Start of DATA FOR PROCESSING

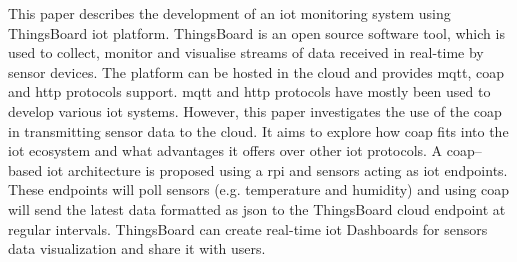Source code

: This paper describes the development of an \gls{iot} monitoring system using
ThingsBoard \gls{iot} platform.
ThingsBoard is an open source software tool, which is used to collect,
monitor and visualise streams of data received in real-time by sensor devices.
The platform can be hosted in the cloud and provides 
\gls{mqtt}, \gls{coap} and \gls{http} protocols support.
\gls{mqtt} and \gls{http} protocols have mostly been used to develop various \gls{iot} systems.
However, this paper investigates the use of the \gls{coap} in transmitting sensor data to the cloud.
It aims to explore how \gls{coap} fits into the \gls{iot} ecosystem and what advantages it offers over other \gls{iot} protocols.
A \gls{coap}--based \gls{iot} architecture is proposed using a \gls{rpi} and sensors acting as \gls{iot} endpoints.
These endpoints will poll sensors (e.g. temperature and humidity) and using \gls{coap} 
will send the latest data formatted as \gls{json} to the ThingsBoard cloud endpoint at regular intervals.
ThingsBoard can create real-time \gls{iot} Dashboards for sensors data visualization and share it with users.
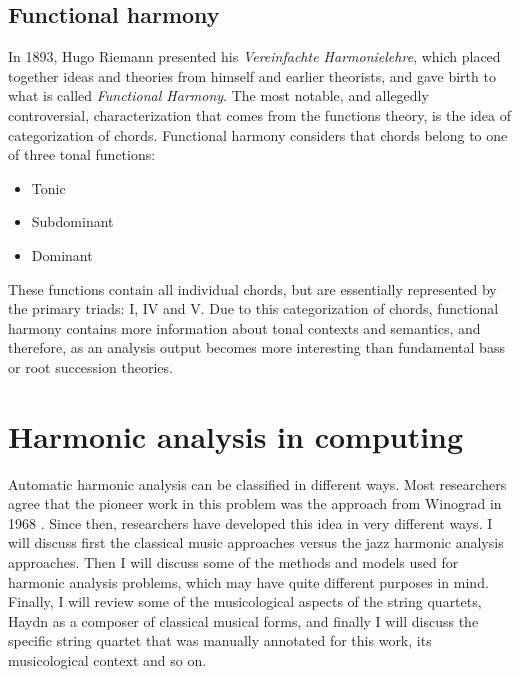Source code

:   \subsection{Functional harmony}
  In 1893, Hugo Riemann presented his \emph{Vereinfachte Harmonielehre}, which placed together ideas and theories from himself and earlier theorists, and gave birth to what is called \emph{Functional Harmony}. The most notable, and allegedly controversial, characterization that comes from the functions theory, is the idea of categorization of chords. Functional harmony considers that chords belong to one of three tonal functions:
  \begin{itemize}
    \item Tonic
    \item Subdominant
    \item Dominant
  \end{itemize}
  These functions contain all individual chords, but are essentially represented by the primary triads: I, IV and V.
  Due to this categorization of chords, functional harmony contains more information about tonal contexts and semantics, and therefore, as an analysis output becomes more interesting than fundamental bass or root succession theories.
\section{Harmonic analysis in computing}
  Automatic harmonic analysis can be classified in different ways. Most researchers agree that the pioneer work in this problem was the approach from Winograd in 1968 \cite{winograd1968linguistics}. Since then, researchers have developed this idea in very different ways. I will discuss first the classical music approaches versus the jazz harmonic analysis approaches. Then I will discuss some of the methods and models used for harmonic analysis problems, which may have quite different purposes in mind. Finally, I will review some of the musicological aspects of the string quartets, Haydn as a composer of classical musical forms, and finally I will discuss the specific string quartet that was manually annotated for this work, its musicological context and so on.
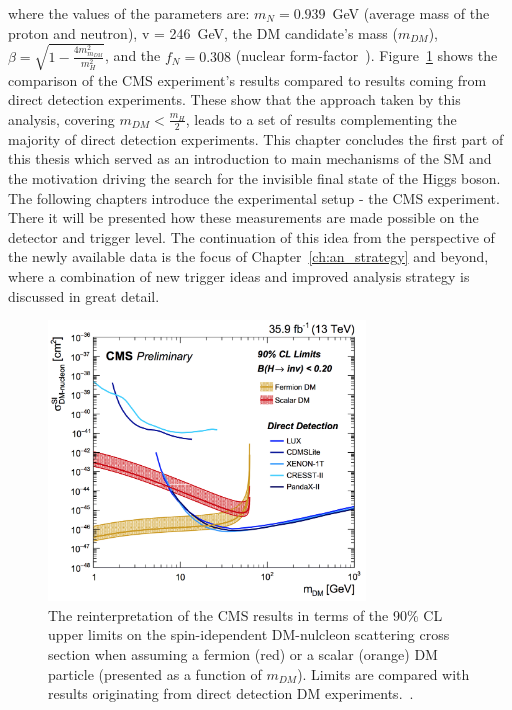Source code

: where the values of the parameters are: $m_N = 0.939$~GeV (average mass of the proton and neutron), v = 246~GeV, the DM candidate's mass ($m_{DM}$), $\beta = \sqrt{1-\frac{4m_{m_{DM}}^2}{m_H^2}}$, and the $f_N=0.308$ (nuclear form-factor~\cite{paper:form_fact, paper:HIG_17_023}). Figure~\ref{fig:dm_2016} shows the comparison of the CMS experiment's results compared to results coming from direct detection experiments. These show that the approach taken by this analysis, covering $m_{DM}<\frac{m_H}{2}$, leads to a set of results complementing the majority of direct detection experiments. %
\newpages
\hspace{10pt} This chapter concludes the first part of this thesis which served as an introduction to main mechanisms of the SM and the motivation driving the search for the invisible final state of the Higgs boson. The following chapters introduce the experimental setup - the CMS experiment. There it will be presented how these measurements are made possible on the detector and trigger level. The continuation of this idea from the perspective of the newly available data is the focus of Chapter~\ref{ch:an_strategy} and beyond, where a combination of new trigger ideas and improved analysis strategy is discussed in great detail.

  \begin{figure}[htbp]
    \begin{center}
        \includegraphics[width=0.75\textwidth]{Theory/DM2016.png}
        \caption{The reinterpretation of the CMS results in terms of the 90\% CL upper limits on the spin-idependent DM-nulcleon scattering cross section when assuming a fermion (red) or a scalar (orange) DM particle (presented as a function of $m_{DM}$). Limits are compared with results originating from direct detection DM experiments.~\cite{paper:HIG_17_023}.}
      \label{fig:dm_2016}
    \end{center}
  \end{figure}
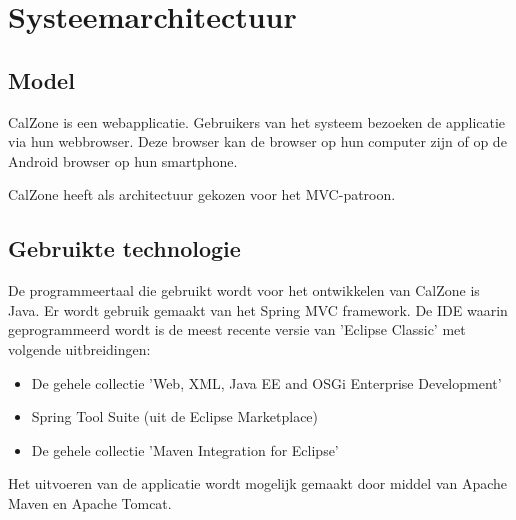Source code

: \chapter{Systeemarchitectuur}
\label{chap:architectuur}

\section{Model}
\label{sec:model}
CalZone is een webapplicatie. Gebruikers van het systeem bezoeken de applicatie via hun webbrowser. Deze browser kan de browser op hun computer  zijn of op de Android browser op hun smartphone.

CalZone heeft als architectuur gekozen voor het MVC-patroon.\cite{mvc}

\section{Gebruikte technologie}
\label{sec:technologie}
De programmeertaal die gebruikt wordt voor het ontwikkelen van CalZone is Java. Er wordt gebruik gemaakt van het Spring MVC framework\cite{spring, spring-mvc}. De IDE waarin geprogrammeerd wordt is de meest recente versie van 'Eclipse Classic' met volgende uitbreidingen:

\begin{itemize}
\item De gehele collectie 'Web, XML, Java EE and OSGi Enterprise Development'	
\item Spring Tool Suite (uit de Eclipse Marketplace)
\item De gehele collectie 'Maven Integration for Eclipse'
\end{itemize}

Het uitvoeren van de applicatie wordt mogelijk gemaakt door middel van Apache Maven\cite{Maven} en Apache Tomcat\cite{Tomcat}.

End of DATA FOR PROCESSING

YOUR TASK —
Please return, exactly as written, the lines from the first line of the records above through the line containing "architecture is proposed", both included, leaving out any pictures.

FINAL ANSWER —
Source code

: This paper describes the development of an \gls{iot} monitoring system using
ThingsBoard \gls{iot} platform.
ThingsBoard is an open source software tool, which is used to collect,
monitor and visualise streams of data received in real-time by sensor devices.
The platform can be hosted in the cloud and provides 
\gls{mqtt}, \gls{coap} and \gls{http} protocols support.
\gls{mqtt} and \gls{http} protocols have mostly been used to develop various \gls{iot} systems.
However, this paper investigates the use of the \gls{coap} in transmitting sensor data to the cloud.
It aims to explore how \gls{coap} fits into the \gls{iot} ecosystem and what advantages it offers over other \gls{iot} protocols.
A \gls{coap}--based \gls{iot} architecture is proposed using a \gls{rpi} and sensors acting as \gls{iot} endpoints.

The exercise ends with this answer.